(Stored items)
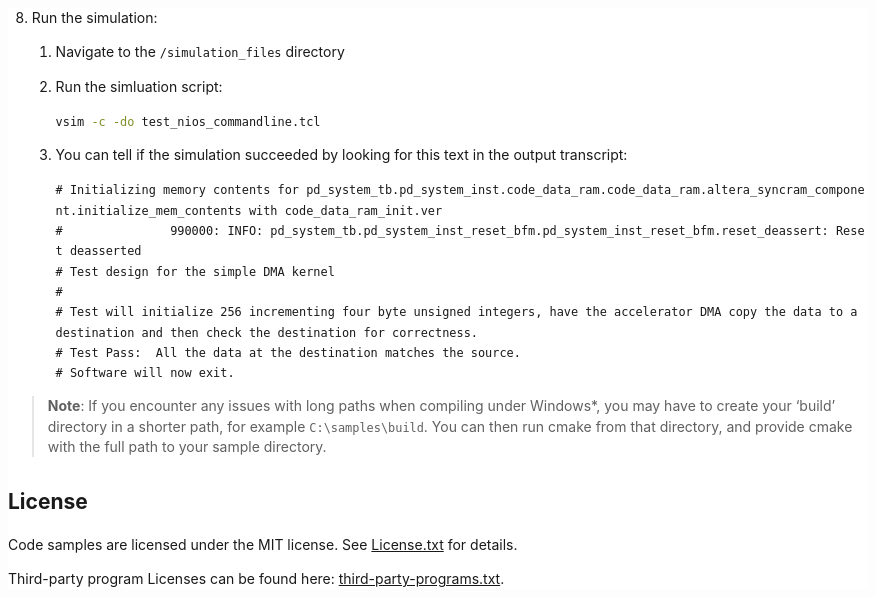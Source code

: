 8. Run the simulation:

    1. Navigate to the `/simulation_files` directory

    2. Run the simluation script:

        ```bash
        vsim -c -do test_nios_commandline.tcl
        ```

    3. You can tell if the simulation succeeded by looking for this text in the output transcript:

        ```
        # Initializing memory contents for pd_system_tb.pd_system_inst.code_data_ram.code_data_ram.altera_syncram_component.initialize_mem_contents with code_data_ram_init.ver
        #               990000: INFO: pd_system_tb.pd_system_inst_reset_bfm.pd_system_inst_reset_bfm.reset_deassert: Reset deasserted
        # Test design for the simple DMA kernel
        # 
        # Test will initialize 256 incrementing four byte unsigned integers, have the accelerator DMA copy the data to a destination and then check the destination for correctness.
        # Test Pass:  All the data at the destination matches the source.
        # Software will now exit.
        ```

>**Note**: If you encounter any issues with long paths when compiling under Windows*, you may have to create your ‘build’ directory in a shorter path, for example `C:\samples\build`. You can then run cmake from that directory, and provide cmake with the full path to your sample directory.

## License

Code samples are licensed under the MIT license. See [License.txt](https://github.com/oneapi-src/oneAPI-samples/blob/master/License.txt) for details.

Third-party program Licenses can be found here: [third-party-programs.txt](https://github.com/oneapi-src/oneAPI-samples/blob/master/third-party-programs.txt).
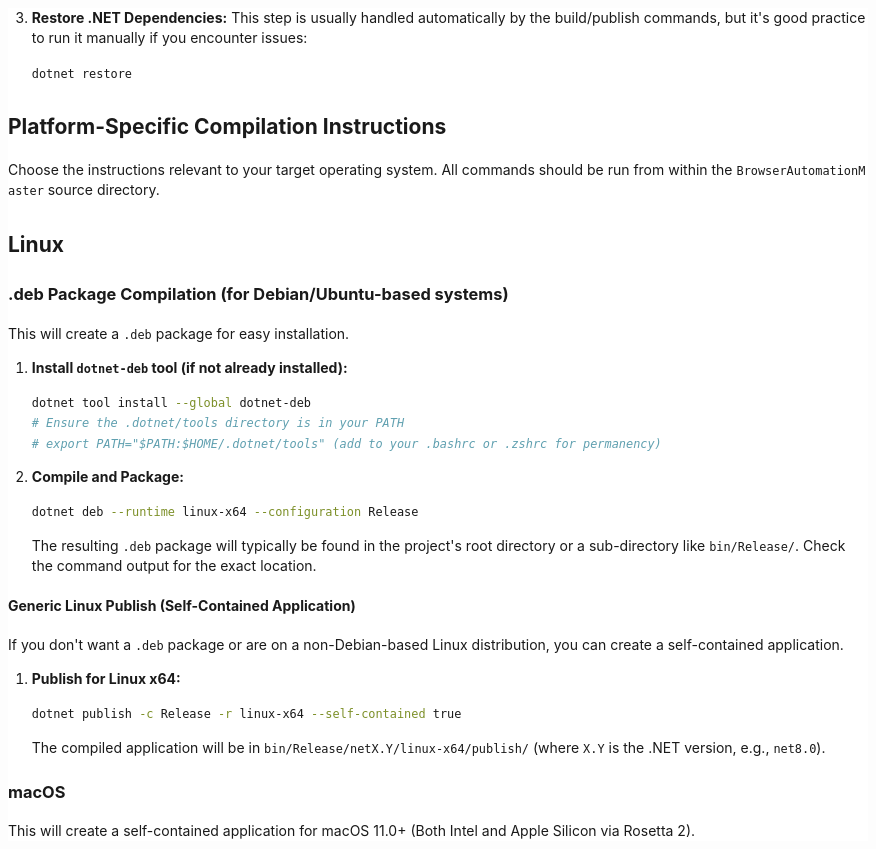 3.  **Restore .NET Dependencies:**
    This step is usually handled automatically by the build/publish commands, but it's good practice to run it manually if you encounter issues:
    ```bash
    dotnet restore
    ```

## Platform-Specific Compilation Instructions

Choose the instructions relevant to your target operating system. All commands should be run from within the `BrowserAutomationMaster` source directory.

## Linux

### .deb Package Compilation (for Debian/Ubuntu-based systems)

This will create a `.deb` package for easy installation.

1.  **Install `dotnet-deb` tool (if not already installed):**

    ```bash
    dotnet tool install --global dotnet-deb
    # Ensure the .dotnet/tools directory is in your PATH
    # export PATH="$PATH:$HOME/.dotnet/tools" (add to your .bashrc or .zshrc for permanency)
    ```

2.  **Compile and Package:**
    ```bash
    dotnet deb --runtime linux-x64 --configuration Release
    ```
    The resulting `.deb` package will typically be found in the project's root directory or a sub-directory like `bin/Release/`. Check the command output for the exact location.

#### Generic Linux Publish (Self-Contained Application)

If you don't want a `.deb` package or are on a non-Debian-based Linux distribution, you can create a self-contained application.

1.  **Publish for Linux x64:**
    ```bash
    dotnet publish -c Release -r linux-x64 --self-contained true
    ```
    The compiled application will be in `bin/Release/netX.Y/linux-x64/publish/` (where `X.Y` is the .NET version, e.g., `net8.0`).

### macOS

This will create a self-contained application for macOS 11.0+ (Both Intel and Apple Silicon via Rosetta 2).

▶ **TASK TO CARRY OUT**:
A complete answer gives every line of the records holding "directory".

▶ **EXERCISE RESPONSE**:
    1. Navigate to the `/simulation_files` directory
>**Note**: If you encounter any issues with long paths when compiling under Windows*, you may have to create your ‘build’ directory in a shorter path, for example `C:\samples\build`. You can then run cmake from that directory, and provide cmake with the full path to your sample directory.
Choose the instructions relevant to your target operating system. All commands should be run from within the `BrowserAutomationMaster` source directory.
    # Ensure the .dotnet/tools directory is in your PATH
    The resulting `.deb` package will typically be found in the project's root directory or a sub-directory like `bin/Release/`. Check the command output for the exact location.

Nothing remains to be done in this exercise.